A delegation from the Justice Ministry, who were on their way to the United States to visit American prisons for examinations, canceled their plan due to the visa crisis between the two countries.
"Due to the recent visa crisis between the two countries, the visit was cancelled by our Ministry," the Justice Ministry said in a statement Tuesday, adding that there were no visa applications to be rejected.
The delegation included Aytekin Sakarya, General Director of Penal Affairs, Mehmet Çekmen, Deputy Manager of Directorate General of Laws, Orhan Cuni, Investigation Judge of Directorate of Penal Affairs, Merve Özcan, Investigation Judge and Prof. Dr. Mustafa Serdar Özbek from the Faculty of Law of Başkent University.
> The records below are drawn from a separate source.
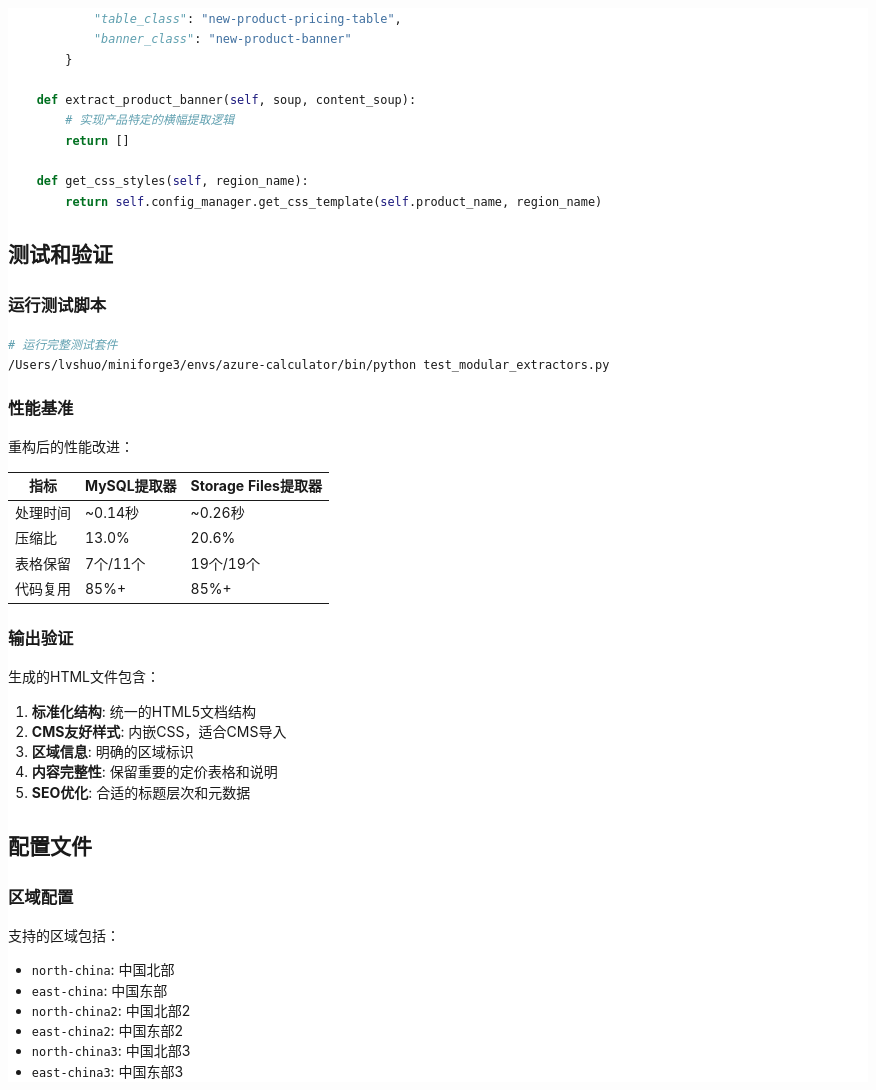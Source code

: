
 ```python
            "table_class": "new-product-pricing-table",
            "banner_class": "new-product-banner"
        }
    
    def extract_product_banner(self, soup, content_soup):
        # 实现产品特定的横幅提取逻辑
        return []
    
    def get_css_styles(self, region_name):
        return self.config_manager.get_css_template(self.product_name, region_name)
```

## 测试和验证

### 运行测试脚本

```bash
# 运行完整测试套件
/Users/lvshuo/miniforge3/envs/azure-calculator/bin/python test_modular_extractors.py
```

### 性能基准

重构后的性能改进：

| 指标 | MySQL提取器 | Storage Files提取器 |
|------|-------------|-------------------|
| 处理时间 | ~0.14秒 | ~0.26秒 |
| 压缩比 | 13.0% | 20.6% |
| 表格保留 | 7个/11个 | 19个/19个 |
| 代码复用 | 85%+ | 85%+ |

### 输出验证

生成的HTML文件包含：

1. **标准化结构**: 统一的HTML5文档结构
2. **CMS友好样式**: 内嵌CSS，适合CMS导入
3. **区域信息**: 明确的区域标识
4. **内容完整性**: 保留重要的定价表格和说明
5. **SEO优化**: 合适的标题层次和元数据

## 配置文件

### 区域配置

支持的区域包括：
- `north-china`: 中国北部
- `east-china`: 中国东部  
- `north-china2`: 中国北部2
- `east-china2`: 中国东部2
- `north-china3`: 中国北部3
- `east-china3`: 中国东部3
The U.S. embassy in Ankara said on October 8 that all non-immigrant visa services in its diplomatic facilities in Turkey were suspended after the arrest of one of its employees over the Gülenist Terror Group (FETÖ) ties.
Hours after the U.S. decision, Turkey said it was also halting visa applications from the U.S. The move, announced online by the Turkish embassy in Washington, applies to visas in passports, electronic visas and visas at the borders.
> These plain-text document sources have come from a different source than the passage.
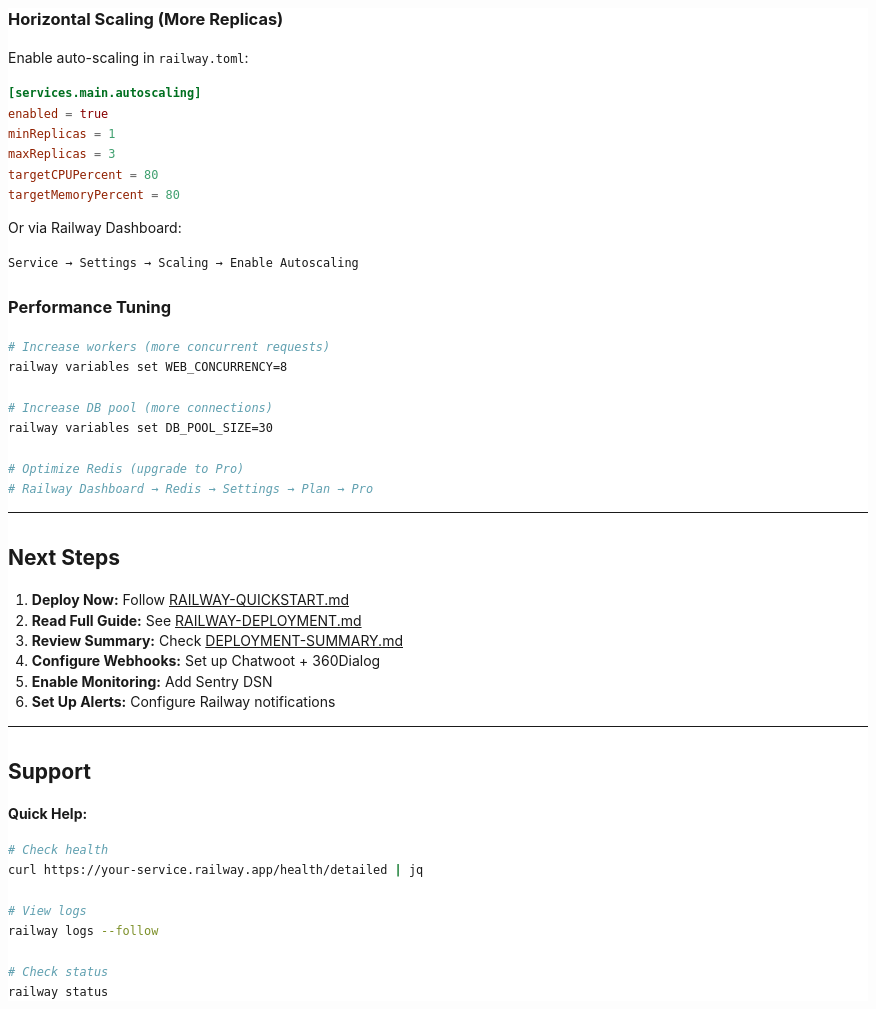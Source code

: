 ### Horizontal Scaling (More Replicas)

Enable auto-scaling in `railway.toml`:

```toml
[services.main.autoscaling]
enabled = true
minReplicas = 1
maxReplicas = 3
targetCPUPercent = 80
targetMemoryPercent = 80
```

Or via Railway Dashboard:
```
Service → Settings → Scaling → Enable Autoscaling
```

### Performance Tuning

```bash
# Increase workers (more concurrent requests)
railway variables set WEB_CONCURRENCY=8

# Increase DB pool (more connections)
railway variables set DB_POOL_SIZE=30

# Optimize Redis (upgrade to Pro)
# Railway Dashboard → Redis → Settings → Plan → Pro
```

---

## Next Steps

1. **Deploy Now:** Follow [RAILWAY-QUICKSTART.md](./RAILWAY-QUICKSTART.md)
2. **Read Full Guide:** See [RAILWAY-DEPLOYMENT.md](./RAILWAY-DEPLOYMENT.md)
3. **Review Summary:** Check [DEPLOYMENT-SUMMARY.md](./DEPLOYMENT-SUMMARY.md)
4. **Configure Webhooks:** Set up Chatwoot + 360Dialog
5. **Enable Monitoring:** Add Sentry DSN
6. **Set Up Alerts:** Configure Railway notifications

---

## Support

**Quick Help:**
```bash
# Check health
curl https://your-service.railway.app/health/detailed | jq

# View logs
railway logs --follow

# Check status
railway status
```
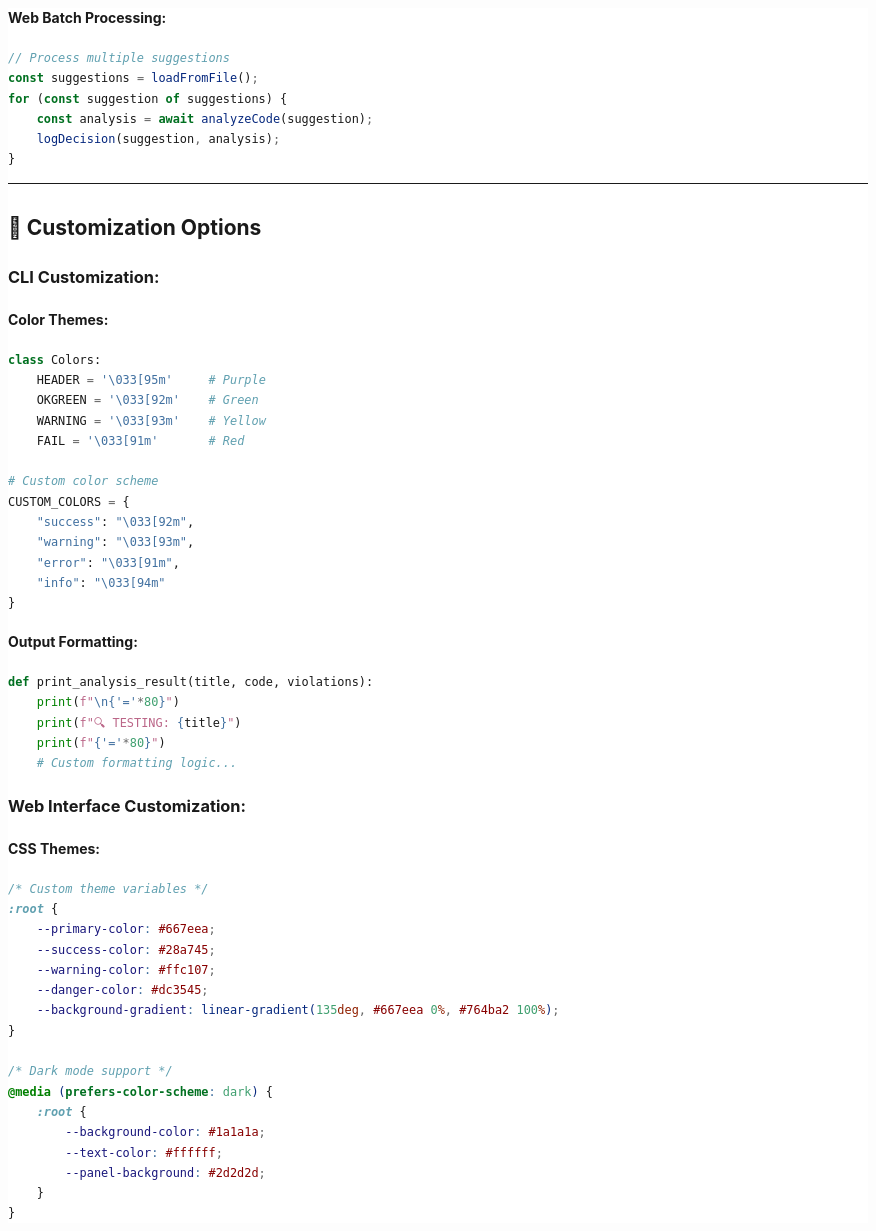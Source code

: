#### **Web Batch Processing:**
```javascript
// Process multiple suggestions
const suggestions = loadFromFile();
for (const suggestion of suggestions) {
    const analysis = await analyzeCode(suggestion);
    logDecision(suggestion, analysis);
}
```

---

## 🎨 Customization Options

### **CLI Customization:**

#### **Color Themes:**
```python
class Colors:
    HEADER = '\033[95m'     # Purple
    OKGREEN = '\033[92m'    # Green  
    WARNING = '\033[93m'    # Yellow
    FAIL = '\033[91m'       # Red
    
# Custom color scheme
CUSTOM_COLORS = {
    "success": "\033[92m",
    "warning": "\033[93m", 
    "error": "\033[91m",
    "info": "\033[94m"
}
```

#### **Output Formatting:**
```python
def print_analysis_result(title, code, violations):
    print(f"\n{'='*80}")
    print(f"🔍 TESTING: {title}")
    print(f"{'='*80}")
    # Custom formatting logic...
```

### **Web Interface Customization:**

#### **CSS Themes:**
```css
/* Custom theme variables */
:root {
    --primary-color: #667eea;
    --success-color: #28a745;
    --warning-color: #ffc107;
    --danger-color: #dc3545;
    --background-gradient: linear-gradient(135deg, #667eea 0%, #764ba2 100%);
}

/* Dark mode support */
@media (prefers-color-scheme: dark) {
    :root {
        --background-color: #1a1a1a;
        --text-color: #ffffff;
        --panel-background: #2d2d2d;
    }
}
```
Metin Topuz, the Turkish employee in question, was working in the U.S. Consulate in Istanbul and arrested on charges of espionage and over his links to FETÖ, the group blamed for the July 15, 2016 coup attempt that killed 249 people in Turkey.
Turkish authorities issued an arrest warrant on October 9 for another personnel working for the U.S. Consulate in Istanbul, whose wife and son were then interrogated by the police.
Istanbul Chief Public Prosecutor's Office stated that the suspect, identified by his initials N.M.C. and who does not hold diplomatic immunity, was called for testimony.
FETÖ and its U.S.-based leader Fetullah Gülen orchestrated the defeated coup attempt of July 15, 2016, which left 250 people killed and nearly 2,200 injured.
FETÖ is also accused of behind a long-running campaign to overthrow the state through the infiltration of Turkish institutions, particularly the military, police and judiciary.